Source texts of formatted documents:
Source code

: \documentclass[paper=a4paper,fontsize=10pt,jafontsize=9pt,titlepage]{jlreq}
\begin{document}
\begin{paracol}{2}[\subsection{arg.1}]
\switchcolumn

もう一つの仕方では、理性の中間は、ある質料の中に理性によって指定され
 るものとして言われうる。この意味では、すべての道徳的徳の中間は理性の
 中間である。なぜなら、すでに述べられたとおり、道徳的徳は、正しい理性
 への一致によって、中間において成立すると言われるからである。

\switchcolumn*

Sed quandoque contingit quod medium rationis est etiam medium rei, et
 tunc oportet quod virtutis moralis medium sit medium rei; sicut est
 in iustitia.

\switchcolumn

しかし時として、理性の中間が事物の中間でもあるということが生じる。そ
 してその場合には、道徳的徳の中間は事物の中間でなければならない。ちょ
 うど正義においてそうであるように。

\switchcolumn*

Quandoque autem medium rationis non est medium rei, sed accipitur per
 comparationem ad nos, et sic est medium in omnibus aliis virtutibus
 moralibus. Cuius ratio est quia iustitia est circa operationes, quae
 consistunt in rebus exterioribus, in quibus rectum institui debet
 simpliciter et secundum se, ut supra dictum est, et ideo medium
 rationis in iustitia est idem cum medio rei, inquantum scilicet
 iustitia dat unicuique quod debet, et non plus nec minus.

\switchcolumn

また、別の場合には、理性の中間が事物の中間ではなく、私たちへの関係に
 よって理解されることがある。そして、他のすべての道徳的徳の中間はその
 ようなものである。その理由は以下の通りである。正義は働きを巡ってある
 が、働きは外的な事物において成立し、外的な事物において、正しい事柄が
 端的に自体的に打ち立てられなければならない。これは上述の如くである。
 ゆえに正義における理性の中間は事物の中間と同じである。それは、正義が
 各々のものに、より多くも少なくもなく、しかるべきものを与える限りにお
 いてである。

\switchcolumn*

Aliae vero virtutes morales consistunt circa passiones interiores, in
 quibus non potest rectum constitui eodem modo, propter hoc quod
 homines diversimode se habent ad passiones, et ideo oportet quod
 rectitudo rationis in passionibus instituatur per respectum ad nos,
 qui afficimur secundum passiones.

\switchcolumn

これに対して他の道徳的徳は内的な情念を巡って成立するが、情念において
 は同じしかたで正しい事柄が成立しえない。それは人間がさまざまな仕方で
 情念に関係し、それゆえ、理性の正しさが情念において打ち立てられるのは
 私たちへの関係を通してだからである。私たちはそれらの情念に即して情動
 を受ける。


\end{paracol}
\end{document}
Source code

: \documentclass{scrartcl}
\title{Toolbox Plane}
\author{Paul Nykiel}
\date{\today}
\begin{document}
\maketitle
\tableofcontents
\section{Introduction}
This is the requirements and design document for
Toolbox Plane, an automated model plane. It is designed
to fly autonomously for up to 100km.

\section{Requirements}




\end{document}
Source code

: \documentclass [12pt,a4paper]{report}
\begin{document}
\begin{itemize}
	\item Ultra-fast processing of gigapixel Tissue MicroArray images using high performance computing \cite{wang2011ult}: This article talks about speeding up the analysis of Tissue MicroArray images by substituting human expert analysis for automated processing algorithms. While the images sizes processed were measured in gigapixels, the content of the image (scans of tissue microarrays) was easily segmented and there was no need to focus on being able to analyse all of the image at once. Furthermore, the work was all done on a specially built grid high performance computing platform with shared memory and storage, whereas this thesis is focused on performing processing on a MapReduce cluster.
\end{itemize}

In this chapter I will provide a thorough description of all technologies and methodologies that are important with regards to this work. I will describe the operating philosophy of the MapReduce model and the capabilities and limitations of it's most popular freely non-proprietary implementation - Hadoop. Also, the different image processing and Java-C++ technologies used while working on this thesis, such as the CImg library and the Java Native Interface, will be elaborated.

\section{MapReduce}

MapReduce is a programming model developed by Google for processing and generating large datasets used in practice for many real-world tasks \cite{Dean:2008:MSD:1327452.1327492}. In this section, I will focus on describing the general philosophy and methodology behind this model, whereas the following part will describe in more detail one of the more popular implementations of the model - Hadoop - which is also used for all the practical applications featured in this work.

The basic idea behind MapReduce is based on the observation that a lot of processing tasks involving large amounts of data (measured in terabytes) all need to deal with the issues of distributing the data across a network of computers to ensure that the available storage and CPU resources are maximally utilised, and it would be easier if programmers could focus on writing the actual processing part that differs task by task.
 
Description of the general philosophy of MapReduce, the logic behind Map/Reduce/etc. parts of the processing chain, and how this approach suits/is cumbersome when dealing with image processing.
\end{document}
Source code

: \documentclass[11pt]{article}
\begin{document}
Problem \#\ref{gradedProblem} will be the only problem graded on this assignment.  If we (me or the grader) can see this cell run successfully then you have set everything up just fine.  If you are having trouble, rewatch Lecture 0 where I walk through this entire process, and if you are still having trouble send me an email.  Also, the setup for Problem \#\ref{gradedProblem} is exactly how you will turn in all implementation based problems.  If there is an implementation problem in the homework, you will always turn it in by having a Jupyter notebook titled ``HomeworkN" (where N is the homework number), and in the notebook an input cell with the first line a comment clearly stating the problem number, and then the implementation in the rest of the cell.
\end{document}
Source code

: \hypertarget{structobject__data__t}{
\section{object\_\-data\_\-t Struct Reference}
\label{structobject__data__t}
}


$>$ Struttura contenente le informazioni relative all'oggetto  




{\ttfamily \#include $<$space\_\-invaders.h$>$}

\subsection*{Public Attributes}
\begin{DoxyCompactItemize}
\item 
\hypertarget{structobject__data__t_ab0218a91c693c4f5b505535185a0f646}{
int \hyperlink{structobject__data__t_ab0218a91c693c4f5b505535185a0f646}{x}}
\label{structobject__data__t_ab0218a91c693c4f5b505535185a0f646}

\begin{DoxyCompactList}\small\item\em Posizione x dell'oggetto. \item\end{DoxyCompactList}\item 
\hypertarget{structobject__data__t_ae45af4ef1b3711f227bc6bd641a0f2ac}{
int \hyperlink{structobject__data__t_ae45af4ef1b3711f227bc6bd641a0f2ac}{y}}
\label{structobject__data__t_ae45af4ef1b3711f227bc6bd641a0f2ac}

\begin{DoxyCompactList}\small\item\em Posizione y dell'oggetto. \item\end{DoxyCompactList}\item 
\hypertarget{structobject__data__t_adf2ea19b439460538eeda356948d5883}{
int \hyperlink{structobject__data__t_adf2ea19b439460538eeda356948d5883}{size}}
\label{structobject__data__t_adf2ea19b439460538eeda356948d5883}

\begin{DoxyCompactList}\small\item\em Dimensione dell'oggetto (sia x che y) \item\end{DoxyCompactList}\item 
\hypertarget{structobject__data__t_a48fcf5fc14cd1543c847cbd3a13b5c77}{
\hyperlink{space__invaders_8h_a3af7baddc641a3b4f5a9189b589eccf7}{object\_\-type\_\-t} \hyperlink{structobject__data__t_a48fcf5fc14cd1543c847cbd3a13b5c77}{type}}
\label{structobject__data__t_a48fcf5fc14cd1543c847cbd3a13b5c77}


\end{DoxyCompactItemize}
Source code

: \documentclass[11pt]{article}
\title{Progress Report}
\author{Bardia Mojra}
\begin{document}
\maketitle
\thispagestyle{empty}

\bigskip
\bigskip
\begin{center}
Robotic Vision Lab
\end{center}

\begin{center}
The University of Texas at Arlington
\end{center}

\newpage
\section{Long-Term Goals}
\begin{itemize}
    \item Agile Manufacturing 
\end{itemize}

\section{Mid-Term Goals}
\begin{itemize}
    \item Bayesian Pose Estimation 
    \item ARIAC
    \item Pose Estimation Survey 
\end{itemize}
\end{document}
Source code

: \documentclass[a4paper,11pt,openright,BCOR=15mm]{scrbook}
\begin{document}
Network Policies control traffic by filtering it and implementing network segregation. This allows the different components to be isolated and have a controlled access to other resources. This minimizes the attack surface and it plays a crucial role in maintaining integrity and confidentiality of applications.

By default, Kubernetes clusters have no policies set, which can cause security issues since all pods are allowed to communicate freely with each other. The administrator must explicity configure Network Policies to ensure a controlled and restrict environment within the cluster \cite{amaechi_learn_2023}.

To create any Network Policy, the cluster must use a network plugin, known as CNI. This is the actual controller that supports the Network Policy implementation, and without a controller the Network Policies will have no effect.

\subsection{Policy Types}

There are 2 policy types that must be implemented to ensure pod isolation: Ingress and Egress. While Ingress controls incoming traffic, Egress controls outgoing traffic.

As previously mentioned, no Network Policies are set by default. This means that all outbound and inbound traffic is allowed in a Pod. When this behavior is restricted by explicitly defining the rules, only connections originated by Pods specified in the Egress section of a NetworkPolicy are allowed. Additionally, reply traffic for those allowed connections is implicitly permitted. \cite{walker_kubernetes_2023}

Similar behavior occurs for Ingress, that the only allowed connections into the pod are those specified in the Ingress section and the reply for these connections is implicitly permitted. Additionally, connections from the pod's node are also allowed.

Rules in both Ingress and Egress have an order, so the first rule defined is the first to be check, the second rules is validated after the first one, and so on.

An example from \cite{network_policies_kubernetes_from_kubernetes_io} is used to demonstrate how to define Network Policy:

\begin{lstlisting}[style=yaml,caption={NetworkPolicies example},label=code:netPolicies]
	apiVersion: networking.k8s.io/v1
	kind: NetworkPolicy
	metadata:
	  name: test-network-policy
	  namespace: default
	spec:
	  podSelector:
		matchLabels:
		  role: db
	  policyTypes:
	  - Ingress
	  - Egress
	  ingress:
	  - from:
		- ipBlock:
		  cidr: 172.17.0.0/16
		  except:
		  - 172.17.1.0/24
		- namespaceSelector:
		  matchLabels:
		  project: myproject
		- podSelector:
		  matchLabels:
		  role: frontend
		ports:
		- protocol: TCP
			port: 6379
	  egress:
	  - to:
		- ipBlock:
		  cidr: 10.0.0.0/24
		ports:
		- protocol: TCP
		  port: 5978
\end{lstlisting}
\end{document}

_Required work_
Please go through the entries and show every line with the word "passiones".

_Expected answer_
Aliae vero virtutes morales consistunt circa passiones interiores, in
 homines diversimode se habent ad passiones, et ideo oportet quod
 qui afficimur secundum passiones.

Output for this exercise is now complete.